The bicycle lane may be the easiest piece of infrastructure that our cities can implement. Furthermore, according to research conducted by Heidi Garrett-Peltier in the report, Estimating the Employment Impacts of Pedestrian, Bicycle, and Road Infrastructure, “On-Street Bike lanes” provided double the amount of direct jobs per million dollars of “Road repairs and upgrades” and one more job per million dollars of indirect jobs.
In most cases, our arterial and collector streets are vastly oversized to the degree that a road with a posted speed limit of 35 mph is designed to accommodate vehicular speeds found on Interstate Highways. A common minimum street width in most cities is 12-feet lane width.

Union Avenue (north/south Arterial street in center of the image) is an important bicycle street in Colorado Springs.


According to the Department of Transportation Federal Highway Administration website, the minimum lane width for an interstate highway is 12-feet.
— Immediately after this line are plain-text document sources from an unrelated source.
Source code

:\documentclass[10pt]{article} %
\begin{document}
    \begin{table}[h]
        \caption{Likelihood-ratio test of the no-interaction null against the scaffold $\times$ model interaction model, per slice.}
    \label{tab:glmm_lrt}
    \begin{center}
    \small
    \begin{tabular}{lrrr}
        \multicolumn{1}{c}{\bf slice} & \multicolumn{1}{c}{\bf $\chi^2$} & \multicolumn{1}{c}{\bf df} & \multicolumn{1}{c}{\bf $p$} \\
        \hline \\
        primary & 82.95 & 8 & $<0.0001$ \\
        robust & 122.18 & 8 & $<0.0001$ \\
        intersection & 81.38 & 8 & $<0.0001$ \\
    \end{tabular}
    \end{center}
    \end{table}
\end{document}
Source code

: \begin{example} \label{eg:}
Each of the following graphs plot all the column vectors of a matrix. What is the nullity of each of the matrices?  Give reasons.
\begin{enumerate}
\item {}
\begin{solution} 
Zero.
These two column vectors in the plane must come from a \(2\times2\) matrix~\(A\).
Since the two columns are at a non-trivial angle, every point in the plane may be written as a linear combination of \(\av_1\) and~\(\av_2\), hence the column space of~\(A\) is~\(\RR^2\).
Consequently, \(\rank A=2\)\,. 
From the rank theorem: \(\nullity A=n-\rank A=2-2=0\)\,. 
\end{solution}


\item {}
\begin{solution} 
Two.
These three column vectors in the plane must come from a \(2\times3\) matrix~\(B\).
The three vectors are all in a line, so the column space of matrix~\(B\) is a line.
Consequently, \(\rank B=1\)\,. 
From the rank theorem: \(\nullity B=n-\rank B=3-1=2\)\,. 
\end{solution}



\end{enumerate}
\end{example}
The Context-Sensitive Solutions in Designing Major Urban Thoroughfares for Walkable Communities, produced by the ITE (Institute of Transportation Engineering), states that appropriate lane widths for arterial and collector streets are between 10-ft and 11-ft.
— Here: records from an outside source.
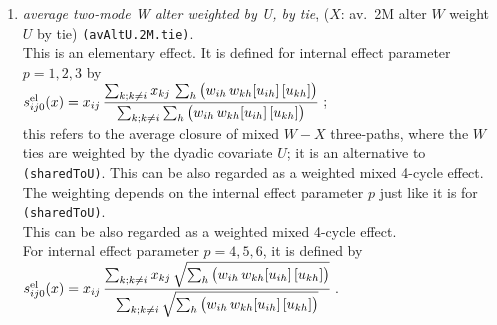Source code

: \documentclass[a4paper,fleqn,11pt]{article}
\newcommand{\+}{\, + \,}
\newcommand{\vit}{\theenumi}
\newcounter{savenumi}
\begin{document}
\begin{enumerate}
 Note that since this is the evaluation function for actor $i$ with
 respect to network $X$, only the $x_{ij}$ tie indicator in the formula,
 corresponding to  the tie $i \stackrel{X}{\rightarrow} j$,
 is the dependent variable here.\\
 The interpretation is that actors have the tendency to make the same
 outgoing $X$-choices as those ($k$) with whom they share many outgoing $W$-ties,
 weighted by $U$. There is no centering as in \texttt{sharedTo}.


 {\em average two-mode W alter by tie}, ($X$: av.\ 2M alter $W$ by tie)
        \texttt{(avAlt.2M.tie)}. \\[0.2em]

 \item
 {\em average two-mode W alter weighted by U, by tie}, ($X$: av.\ 2M alter $W$ weight $U$ by tie)
        \texttt{(avAltU.2M.tie)}. \\[0.2em]
 This is an elementary effect.  It is defined for internal effect parameter $p=1,2,3$ by \\[0.4em]
 $s^{\rm el}_{ij\vit}(x) =  \displaystyle x_{ij}\, \frac{\sum_{k; k \neq i} x_{kj}\,
                   \sum_{h}   \big( w_{ih}\, w_{kh} [u_{ih}]\, [u_{kh}] \big )}
                  {   \sum_{k; k \neq i}  \sum_{h}  \big( w_{ih}\, w_{kh} [u_{ih}]\, [u_{kh}] \big )}
                \,$;\\[0.2em]
 this refers to the average closure of mixed $W-X$ three-paths, where the $W$ ties
 are weighted by the dyadic covariate $U$; it is an alternative to \texttt{(sharedToU)}.
 This can be also regarded as a weighted mixed 4-cycle effect.\\
 The weighting depends on the internal effect parameter $p$ just like it is
 for \texttt{(sharedToU)}.\\
 This can be also regarded as a weighted mixed 4-cycle effect.\\

  For internal effect parameter $p = 4,5,6$, it is defined by \\[0.4em]
 $s^{\rm el}_{ij\vit}(x) =  \displaystyle x_{ij}\, \frac{\sum_{k; k \neq i} x_{kj}\,
                  \sqrt{ \sum_{h}   \big( w_{ih}\, w_{kh} [u_{ih}]\, [u_{kh}] \big )}}
                  {   \sum_{k; k \neq i} \sqrt{ \sum_{h}  \big( w_{ih}\, w_{kh} [u_{ih}]\, [u_{kh}] \big )}}
                \,$.\\[0.2em]

\setcounter{savenumi}{\value{enumi}}
\end{enumerate}
\end{document}

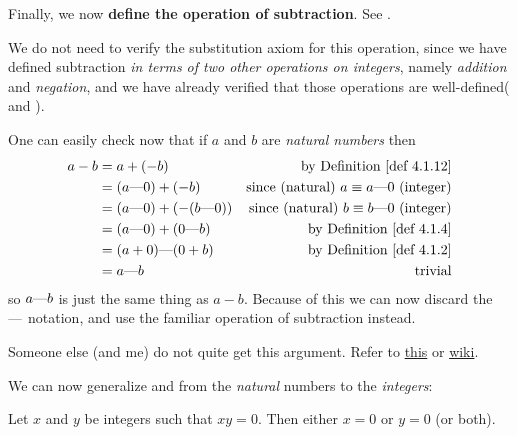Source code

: Finally, we now \textbf{define the operation of subtraction}. See .

We do not need to verify the substitution axiom  for this operation, since we have defined subtraction \emph{in terms of two other operations on integers}, namely \emph{addition} and \emph{negation}, and we have already verified that those
operations are well-defined( and ).

One can easily check now that if \(a\) and \(b\) are \emph{natural numbers} then
\begin{align*}
      a - b & = a + (-b) & \text{by \DEF{4.1.12}} \\
            & = (a \M 0) + (-b) & \text{since (natural) \(a \equiv a \M 0\) (integer)} \\
            & = (a \M 0) + (-(b \M 0)) & \text{since (natural) \(b \equiv b \M 0\) (integer)} \\
            & = (a \M 0) + (0 \M b) & \text{by \DEF{4.1.4}} \\
            & = (a + 0) \M (0 + b) & \text{by \DEF{4.1.2}} \\
            & = a \M b & \text{trivial}
\end{align*}
so \(a \text{---} b\) is just the same thing as \(a - b\).
Because of this we can now discard the \(\text{---}\) notation, and use the familiar operation of subtraction instead.

\begin{note}
Someone else (and me) do not quite get this argument. Refer to \href{https://math.stackexchange.com/questions/3976309/terence-taos-definition-of-subtraction-operation-to-build-integers/3976320}{this} or \href{https://www.wikiwand.com/en/Integer#/Construction}{wiki}.
\end{note}

We can now generalize  and  from the \emph{natural} numbers to the \emph{integers}:

\begin{proposition}  \label{prop 4.1.8}
Let \(x\) and \(y\) be integers such that \(xy = 0\).
Then either \(x = 0\) or \(y = 0\) (or both).
\end{proposition}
I would like to use Union Avenue in Colorado Springs as an example of how a bicycle lane could be included. The segment of Union Avenue that I feel would be used most often is adjacent to the Velodrome at Memorial Park, which is used by the cyclists from the Olympic Training Center’s cyclists. At this location, the current street configuration includes four lanes of through traffic and a center turn lane. The street dimension is approximately 58-feet, as measured on the Springgov.com GIS mapping website. If the lane widths were to decrease to a dimension of 10.5-feet and the center turn lane were decreased to 10-feet, 6-feet would remain for a bicycle lane on the Memorial Park side of the street. We have instances similar to this all over our city, as do other cities.
I have completed entitlement work in small towns where the minimum lane width is in excess of 13-feet for a local street with an intended speed limit of 25 mph. Can you guess where the police in those towns will be conducting a lot of their speed traps? It won’t be on the older, original streets of the town.